Luar biasa ceritanya. Kedekatan para juaro ini dengan alam sangat kuat. Dan peran mereka juga besar dalam melestarikan dan melindungi alam. Tidak saja madu dipanen secara berkelanjutan, tetapi juga menjaga hubungan dengan satwa liar seperti harimau yang terancam punah di sana.
Benar. Sangat mengesankan. Mereka punya praktek-praktek yang penting dikagumi, diceritakan, dan ditiru.
Saat panen madu, mereka melakukan panen lestari atau sustainable harvesting. Sarang lebah yang mengandung madu saja yang dipanen, walaupun demikian sarang yang mengandung madu tersebut tetap di sisakan sekitar 1/4 bagian yang berguna sebagai pakan anak lebah. sistem panen lestari ini akan menjaga keberlanjutan populasi koloni lebah hutan yang akan membangun kembali sarang-sarang untuk di isi madu kembali, sekitar 3-4 minggu. Dengan demikian para pemanjat pohon sarang lebah hutan dapat memanen madu hutan kembali pada lokasi yang sama dengan waktu yang relatif singkat.

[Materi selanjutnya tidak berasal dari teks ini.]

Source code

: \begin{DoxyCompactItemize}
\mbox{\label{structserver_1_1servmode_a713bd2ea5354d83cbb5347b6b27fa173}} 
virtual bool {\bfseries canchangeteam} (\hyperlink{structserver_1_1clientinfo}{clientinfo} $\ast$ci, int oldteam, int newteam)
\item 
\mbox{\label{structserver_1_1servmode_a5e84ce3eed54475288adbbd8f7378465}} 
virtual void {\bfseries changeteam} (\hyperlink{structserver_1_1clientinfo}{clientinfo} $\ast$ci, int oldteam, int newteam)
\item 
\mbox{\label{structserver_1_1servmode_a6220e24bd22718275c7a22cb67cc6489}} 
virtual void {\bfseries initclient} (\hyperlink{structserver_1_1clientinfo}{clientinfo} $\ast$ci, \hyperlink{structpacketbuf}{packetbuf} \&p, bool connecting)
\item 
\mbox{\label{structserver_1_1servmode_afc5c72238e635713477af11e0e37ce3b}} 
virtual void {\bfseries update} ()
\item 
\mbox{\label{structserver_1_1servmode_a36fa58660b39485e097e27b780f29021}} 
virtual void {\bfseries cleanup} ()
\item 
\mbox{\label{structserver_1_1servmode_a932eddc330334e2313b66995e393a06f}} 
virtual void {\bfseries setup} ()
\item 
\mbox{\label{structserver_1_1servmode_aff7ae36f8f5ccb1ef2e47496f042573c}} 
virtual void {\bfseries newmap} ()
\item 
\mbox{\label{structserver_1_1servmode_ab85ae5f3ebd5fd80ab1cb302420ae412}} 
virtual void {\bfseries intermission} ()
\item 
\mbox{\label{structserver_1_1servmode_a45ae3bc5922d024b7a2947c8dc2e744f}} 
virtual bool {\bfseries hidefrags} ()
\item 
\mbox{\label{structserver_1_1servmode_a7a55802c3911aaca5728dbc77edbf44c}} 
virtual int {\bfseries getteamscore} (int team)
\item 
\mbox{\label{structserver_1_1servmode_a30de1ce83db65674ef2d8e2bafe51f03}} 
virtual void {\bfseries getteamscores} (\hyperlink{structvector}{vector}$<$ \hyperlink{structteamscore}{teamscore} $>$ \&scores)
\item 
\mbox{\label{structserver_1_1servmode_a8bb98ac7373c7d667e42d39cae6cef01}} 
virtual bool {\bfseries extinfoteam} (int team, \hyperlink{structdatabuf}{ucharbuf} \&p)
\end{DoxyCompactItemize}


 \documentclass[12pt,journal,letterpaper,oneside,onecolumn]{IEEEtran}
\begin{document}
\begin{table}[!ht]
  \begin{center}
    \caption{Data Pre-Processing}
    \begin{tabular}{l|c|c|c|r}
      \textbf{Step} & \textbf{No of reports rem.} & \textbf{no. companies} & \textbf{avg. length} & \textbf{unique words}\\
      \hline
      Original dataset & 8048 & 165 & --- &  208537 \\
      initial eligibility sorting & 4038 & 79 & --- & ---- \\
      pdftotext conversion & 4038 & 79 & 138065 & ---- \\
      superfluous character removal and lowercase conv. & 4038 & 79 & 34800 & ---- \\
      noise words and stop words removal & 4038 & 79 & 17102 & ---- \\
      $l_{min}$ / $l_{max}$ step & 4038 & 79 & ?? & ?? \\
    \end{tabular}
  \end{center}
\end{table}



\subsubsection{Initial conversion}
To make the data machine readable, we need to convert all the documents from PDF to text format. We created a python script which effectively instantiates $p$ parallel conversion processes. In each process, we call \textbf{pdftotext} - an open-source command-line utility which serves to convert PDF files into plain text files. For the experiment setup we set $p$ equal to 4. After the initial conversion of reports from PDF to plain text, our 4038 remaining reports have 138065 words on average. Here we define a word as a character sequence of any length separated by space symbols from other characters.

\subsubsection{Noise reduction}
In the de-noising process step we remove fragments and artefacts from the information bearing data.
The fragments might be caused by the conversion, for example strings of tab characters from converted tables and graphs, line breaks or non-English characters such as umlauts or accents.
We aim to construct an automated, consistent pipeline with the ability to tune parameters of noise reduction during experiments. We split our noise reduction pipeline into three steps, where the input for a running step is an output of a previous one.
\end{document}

Setelah panen madu mereka melakukan post harvesting practices untuk menjaga kebersihan dan keamanan bahan makanan (food safety practices). Wadah plastik dan ember harus bersih, pisau harus anti karet, saringan harus bersih, sarang lebah tidak boleh diperas, penyimpanan madu harus aman dan dijauhkan dari bahan kimia, seperti obat nyamuk bakar, bensin, dan lain-lain.
Mereka juga melakukan perbanyakan pakan lebah dengan menanam pohon hutan dan buah-buahan. Mereka juga menjaga kelestarian lingkungan dengan menciptakan habitat baru buat satwa liar, mempertahankan dan meningkatkan populasi dan produksi madu hutan di masa mendatang dengan begitu menambah pemasukan atau income petani madu hutan.
Terima kasih banyak sudah berbagi cerita, Pak Umar. Rasanya seperti ikut ke sana mendengar semua yang diceritakan. Masih ada kesan yang ingin diceritakan?
Saya benar-benar kagum dan mengapresiasi para pemanen madu hutan, para juaro. Mereka mengambil resiko tinggi untuk memanen madu, memanjat pohon sialang setinggi 30 sampai 40 meter, tanpa pengaman! Mereka melakukannya dengan tetap mengikuti tradisi dan ajaran yang sudah turun-temurun, sambil menjaga keberlanjutan lebah dan keberlanjutan hidup mereka sendiri.
Hidup mereka sederhana, ada yang masih tinggal di rumah semi permanen yang sebagian kayu dan sebagian tembok. Dan ketika berkebun ada kalanya berhadapan dengan satwa liar, seperti gajah dan harimau.
Namun ditengah semua kesibukan keseharian mereka itu, saat Tim Talasi datang mereka menyambut dan bersedia meluangkan waktu untuk diwawancarai. Bahkan kami disuguhkan buah-buahan yang langsung diambil dari hutan, duku, rambutan, serta durian untuk disantap. Kami belajar banyak dari mereka.
Demikian tadi cerita Pak Umar dari Tim Talasi tentang perjalanannya ke lokasi panen madu sumber Watu Honey Bukit Tigapuluh. Semoga semakin memperkaya rasa madu Watu Honey Bukit Tigapuluh saat Anda menikmatinya!